A study from the NIH further backs up Ronda’s words, finding that “it is crucial to develop programs aimed at mitigating climate related health risks for women. Their well-being is inseparable from the well being of the planet, and leadership is essential to any just and sustainable future.”
In response, Project Dandelion is launching a Health-Resilient Advisory Council. By bringing together health leaders, we will assess where to focus our health related campaigns and initiatives to best determine how Project Dandelion can support the work of our partner organizations who are effectively engaged in addressing the challenges of health-related impacts and the need to strengthen climate resilient initiatives everywhere.

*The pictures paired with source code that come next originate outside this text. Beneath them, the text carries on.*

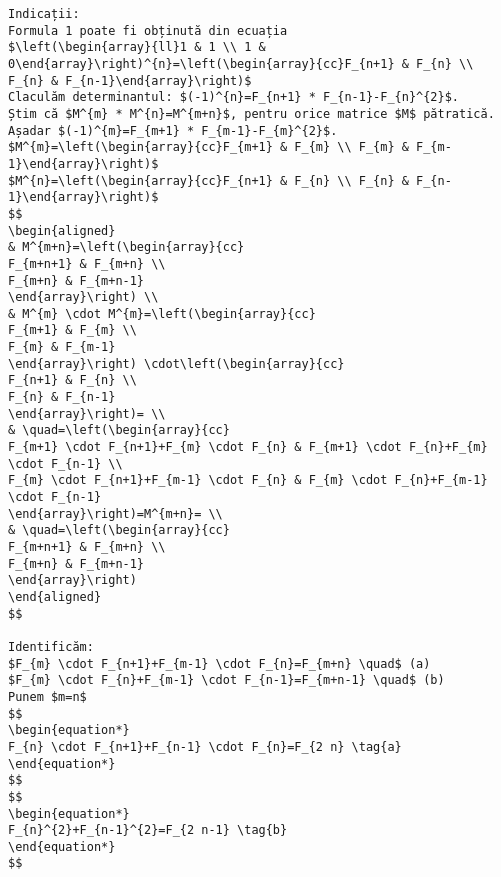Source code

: \begin{verbatim}
Indicații:
Formula 1 poate fi obținută din ecuația
$\left(\begin{array}{ll}1 & 1 \\ 1 & 0\end{array}\right)^{n}=\left(\begin{array}{cc}F_{n+1} & F_{n} \\ F_{n} & F_{n-1}\end{array}\right)$
Claculăm determinantul: $(-1)^{n}=F_{n+1} * F_{n-1}-F_{n}^{2}$.
Știm că $M^{m} * M^{n}=M^{m+n}$, pentru orice matrice $M$ pătratică.
Așadar $(-1)^{m}=F_{m+1} * F_{m-1}-F_{m}^{2}$.
$M^{m}=\left(\begin{array}{cc}F_{m+1} & F_{m} \\ F_{m} & F_{m-1}\end{array}\right)$
$M^{n}=\left(\begin{array}{cc}F_{n+1} & F_{n} \\ F_{n} & F_{n-1}\end{array}\right)$
$$
\begin{aligned}
& M^{m+n}=\left(\begin{array}{cc}
F_{m+n+1} & F_{m+n} \\
F_{m+n} & F_{m+n-1}
\end{array}\right) \\
& M^{m} \cdot M^{m}=\left(\begin{array}{cc}
F_{m+1} & F_{m} \\
F_{m} & F_{m-1}
\end{array}\right) \cdot\left(\begin{array}{cc}
F_{n+1} & F_{n} \\
F_{n} & F_{n-1}
\end{array}\right)= \\
& \quad=\left(\begin{array}{cc}
F_{m+1} \cdot F_{n+1}+F_{m} \cdot F_{n} & F_{m+1} \cdot F_{n}+F_{m} \cdot F_{n-1} \\
F_{m} \cdot F_{n+1}+F_{m-1} \cdot F_{n} & F_{m} \cdot F_{n}+F_{m-1} \cdot F_{n-1}
\end{array}\right)=M^{m+n}= \\
& \quad=\left(\begin{array}{cc}
F_{m+n+1} & F_{m+n} \\
F_{m+n} & F_{m+n-1}
\end{array}\right)
\end{aligned}
$$

Identificăm:
$F_{m} \cdot F_{n+1}+F_{m-1} \cdot F_{n}=F_{m+n} \quad$ (a)
$F_{m} \cdot F_{n}+F_{m-1} \cdot F_{n-1}=F_{m+n-1} \quad$ (b)
Punem $m=n$
$$
\begin{equation*}
F_{n} \cdot F_{n+1}+F_{n-1} \cdot F_{n}=F_{2 n} \tag{a}
\end{equation*}
$$
$$
\begin{equation*}
F_{n}^{2}+F_{n-1}^{2}=F_{2 n-1} \tag{b}
\end{equation*}
$$


\end{verbatim}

Becoming more resilient and more prepared for these intersectional challenges requires us to shift our thinking about rest, restoration, and regenerative practices for ourselves as well as for the planet. In a world that too often equates worth with productivity — and in activist spaces that can sometimes mimic the urgency of the systems we’re trying to dismantle — rest becomes more than self-care. It becomes political. Especially for women. Especially for those of us who have been conditioned to believe that we must earn our right to pause and rest, for some personal attention to the subject of resilience and restoration for body and spirit.

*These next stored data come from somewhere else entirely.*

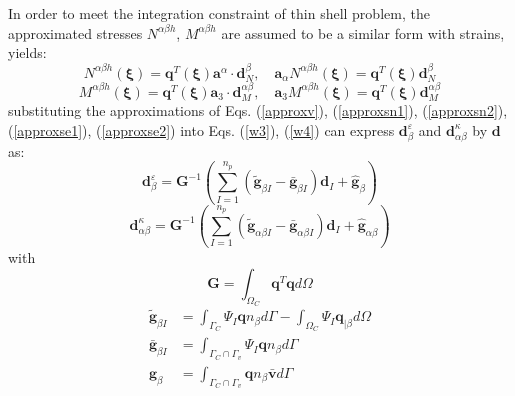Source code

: In order to meet the integration constraint of thin shell problem, the approximated stresses $N^{\alpha\beta h}$, $M^{\alpha\beta h}$ are assumed to be a similar form with strains, yields:
\begin{equation}\label{approxse1}
N^{\alpha\beta h}(\boldsymbol \xi) = \boldsymbol q^T(\boldsymbol \xi) \boldsymbol a^\alpha \cdot \boldsymbol d^{\beta}_N,\quad
\boldsymbol a_\alpha N^{\alpha\beta h}(\boldsymbol \xi) = \boldsymbol q^T(\boldsymbol \xi) \boldsymbol d_N^\beta
\end{equation}
\begin{equation}\label{approxse2}
    M^{\alpha\beta h}(\boldsymbol \xi) = \boldsymbol q^T(\boldsymbol \xi) \boldsymbol a_3 \cdot \boldsymbol d^{\alpha\beta}_M,\quad
    \boldsymbol a_3 M^{\alpha\beta h}(\boldsymbol \xi) = \boldsymbol q^T(\boldsymbol \xi) \boldsymbol d^{\alpha\beta}_M
\end{equation}
substituting the approximations of Eqs. (\ref{approxv}), (\ref{approxsn1}), (\ref{approxsn2}), (\ref{approxse1}), (\ref{approxse2}) into Eqs. (\ref{w3}), (\ref{w4}) can express $\boldsymbol d^\varepsilon_\beta$ and $\boldsymbol d^\kappa_{\alpha\beta}$ by $\boldsymbol d$ as:
\begin{equation}\label{depsilon}
\boldsymbol d^\varepsilon_\beta = \boldsymbol G^{-1} \left (\sum_{I=1}^{n_p}(\tilde{\boldsymbol g}_{\beta I} - \bar{\boldsymbol g}_{\beta I}) \boldsymbol d_I + \hat{\boldsymbol g}_\beta \right )
\end{equation}
\begin{equation}\label{dkappa}
\boldsymbol d^\kappa_{\alpha\beta} = \boldsymbol G^{-1} \left (\sum_{I=1}^{n_p}(\tilde{\boldsymbol g}_{\alpha\beta I} - \bar{\boldsymbol g}_{\alpha\beta I})\boldsymbol d_I + \hat{\boldsymbol g}_{\alpha\beta} \right )
\end{equation}
with
\begin{equation}
\boldsymbol G = \int_{\Omega_C} \boldsymbol q^T \boldsymbol q d\Omega
\end{equation}
\begin{subequations}
\begin{align}
\tilde{\boldsymbol g}_{\beta I} &= \int_{\Gamma_C} \Psi_I \boldsymbol q n_\beta d\Gamma
- \int_{\Omega_C} \Psi_I \boldsymbol q_{\vert \beta} d\Omega \\
\bar{\boldsymbol g}_{\beta I} &= \int_{\Gamma_C\cap\Gamma_v} \Psi_I \boldsymbol q n_\beta d\Gamma \\
\hat{\boldsymbol g}_{\beta} &= \int_{\Gamma_C\cap\Gamma_v} \boldsymbol q n_\beta \bar{\boldsymbol v} d\Gamma 
\end{align}
\end{subequations}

One opportunity came to us to do just that when invited to help curate the first Women in Sustainability Week at Rancho La Puerta.
With the permission of founder and owner Sarah Livia Brightwood Szekely, and her 103-year-old mother, Deborah, who still engages Rancho guests every week in conversation, I’m sharing this information and invitation in case there are others among you, reading this now, (open to all genders) who may feel the need for this kind of restorative week and who can take advantage of the special opportunity. Very few spaces remain, but in the spirit of sharing something we all need — opportunities for rest and restoration — I feel fortunate to extend the invitation to join us in a beautiful natural environment in northern Mexico‘s Sierra Madre mountains just 15 minutes from San Diego.

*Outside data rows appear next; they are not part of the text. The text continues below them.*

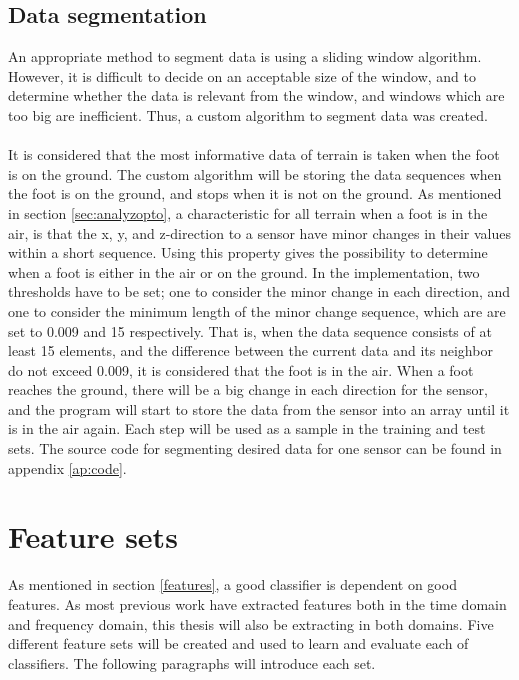 \documentclass[USenglish]{ifimaster}  %
\begin{document}
\subsection{Data segmentation} \label{subseq:segmentation}
An appropriate method to segment data is using a sliding window algorithm. However, it is difficult to decide on an acceptable size of the window, and to determine whether the data is relevant from the window, and windows which are too big are inefficient. Thus, a custom algorithm to segment data was created. 
\\
\\
It is considered that the most informative data of terrain is taken when the foot is on the ground. The custom algorithm will be storing the data sequences when the foot is on the ground, and stops when it is not on the ground. As mentioned in section \ref{sec:analyzopto}, a characteristic for all terrain when a foot is in the air, is that the x, y, and z-direction to a sensor have minor changes in their values within a short sequence. Using this property gives the possibility to determine when a foot is either in the air or on the ground. In the implementation, two thresholds have to be set; one to consider the minor change in each direction, and one to consider the minimum length of the minor change sequence, which are are set to 0.009 and 15 respectively. That is, when the data sequence consists of at least 15 elements, and the difference between the current data and its neighbor do not exceed 0.009, it is considered that the foot is in the air. When a foot reaches the ground, there will be a big change in each direction for the sensor, and the program will start to store the data from the sensor into an array until it is in the air again. Each step will be used as a sample in the training and test sets. The source code for segmenting desired data for one sensor can be found in appendix \ref{ap:code}.

\section{Feature sets}\label{sec:featuresets}
As mentioned in section \ref{features}, a good classifier is dependent on good features. As most previous work have extracted features both in the time domain and frequency domain, this thesis will also be extracting in both domains. Five different feature sets will be created and used to learn and evaluate each of classifiers. The following paragraphs will introduce each set.
\end{document}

Mother Nature models why this matters. There is power in a pause. Seasons shift. Trees go bare. Soil is regenerated by time without seeding, so why shouldn’t we? At Project Dandelion, we believe the answers to our biggest planetary crises will come not only from bold policies and breakthrough technologies, but from cultural shifts — especially those that center care, community, compassion, and the leadership of women.
We know that women are driving climate solutions around the globe. We also know too many of them are running on empty. And if we are serious about changing the world, we must be serious about protecting the well-being of those doing the work. That means building movements that value care as much as courage. That means reclaiming rest — not as a luxury, but as a necessity.
This is one of the core truths we’re bringing into the work of Project Dandelion — that a regenerative world must begin with regenerative people as well as practices. We cannot build sustainable systems on unsustainable lives.
Onward!
- Pat
P.S. Forwarded this newsletter and find it informative? Subscribe here
P.P.S. If you enjoy this newsletter, consider sharing it with friends and family!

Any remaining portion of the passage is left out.